### EXERCISE PROMPT
Within the records below, find each line that holds the string "linewidth", then copy it.

### EXERCISE INPUTS
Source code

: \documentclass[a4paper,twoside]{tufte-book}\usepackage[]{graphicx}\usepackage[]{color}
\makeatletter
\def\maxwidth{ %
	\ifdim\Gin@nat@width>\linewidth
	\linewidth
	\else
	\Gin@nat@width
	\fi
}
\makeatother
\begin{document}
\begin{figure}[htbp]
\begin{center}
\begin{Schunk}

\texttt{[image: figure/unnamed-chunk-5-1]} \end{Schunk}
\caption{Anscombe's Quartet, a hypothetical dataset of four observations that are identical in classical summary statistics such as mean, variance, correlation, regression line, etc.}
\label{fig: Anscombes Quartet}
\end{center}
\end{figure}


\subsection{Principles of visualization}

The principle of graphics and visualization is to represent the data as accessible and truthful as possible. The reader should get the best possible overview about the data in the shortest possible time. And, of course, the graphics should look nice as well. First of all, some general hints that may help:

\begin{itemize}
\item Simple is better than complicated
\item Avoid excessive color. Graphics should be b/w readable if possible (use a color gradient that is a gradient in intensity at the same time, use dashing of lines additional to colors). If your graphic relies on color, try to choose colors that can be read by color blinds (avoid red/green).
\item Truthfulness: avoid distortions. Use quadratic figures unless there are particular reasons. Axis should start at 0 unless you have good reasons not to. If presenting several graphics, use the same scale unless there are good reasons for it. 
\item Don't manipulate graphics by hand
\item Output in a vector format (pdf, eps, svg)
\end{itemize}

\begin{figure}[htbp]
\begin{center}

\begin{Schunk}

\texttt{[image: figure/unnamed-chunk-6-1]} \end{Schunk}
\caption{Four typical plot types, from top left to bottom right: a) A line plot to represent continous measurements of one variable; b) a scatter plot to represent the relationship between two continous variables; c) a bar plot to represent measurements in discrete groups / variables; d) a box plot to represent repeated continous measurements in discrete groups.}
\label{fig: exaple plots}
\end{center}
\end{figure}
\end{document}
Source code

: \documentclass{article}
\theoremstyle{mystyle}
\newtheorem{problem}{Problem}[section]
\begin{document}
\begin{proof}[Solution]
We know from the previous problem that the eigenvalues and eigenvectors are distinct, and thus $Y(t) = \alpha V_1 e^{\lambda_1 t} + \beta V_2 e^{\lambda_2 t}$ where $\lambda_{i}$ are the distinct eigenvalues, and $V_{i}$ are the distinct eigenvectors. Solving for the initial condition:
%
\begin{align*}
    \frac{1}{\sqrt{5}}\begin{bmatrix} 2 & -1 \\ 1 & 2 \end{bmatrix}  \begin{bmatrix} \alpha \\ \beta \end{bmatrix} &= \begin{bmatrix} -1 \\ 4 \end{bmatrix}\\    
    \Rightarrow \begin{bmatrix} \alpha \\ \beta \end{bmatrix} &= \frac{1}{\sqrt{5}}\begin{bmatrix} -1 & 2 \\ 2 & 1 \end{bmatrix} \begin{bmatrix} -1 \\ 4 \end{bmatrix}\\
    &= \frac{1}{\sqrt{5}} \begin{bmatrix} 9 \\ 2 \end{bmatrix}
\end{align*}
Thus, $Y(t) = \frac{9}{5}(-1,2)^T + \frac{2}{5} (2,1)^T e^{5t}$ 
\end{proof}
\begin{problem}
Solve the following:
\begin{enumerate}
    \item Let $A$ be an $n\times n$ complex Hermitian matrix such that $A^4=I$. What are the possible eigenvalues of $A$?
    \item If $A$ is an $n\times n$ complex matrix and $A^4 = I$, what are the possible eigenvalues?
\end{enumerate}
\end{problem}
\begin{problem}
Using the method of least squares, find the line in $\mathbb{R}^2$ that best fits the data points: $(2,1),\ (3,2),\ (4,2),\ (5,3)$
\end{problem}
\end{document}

### FINISHED EXERCISE
	\ifdim\Gin@nat@width>\linewidth
	\linewidth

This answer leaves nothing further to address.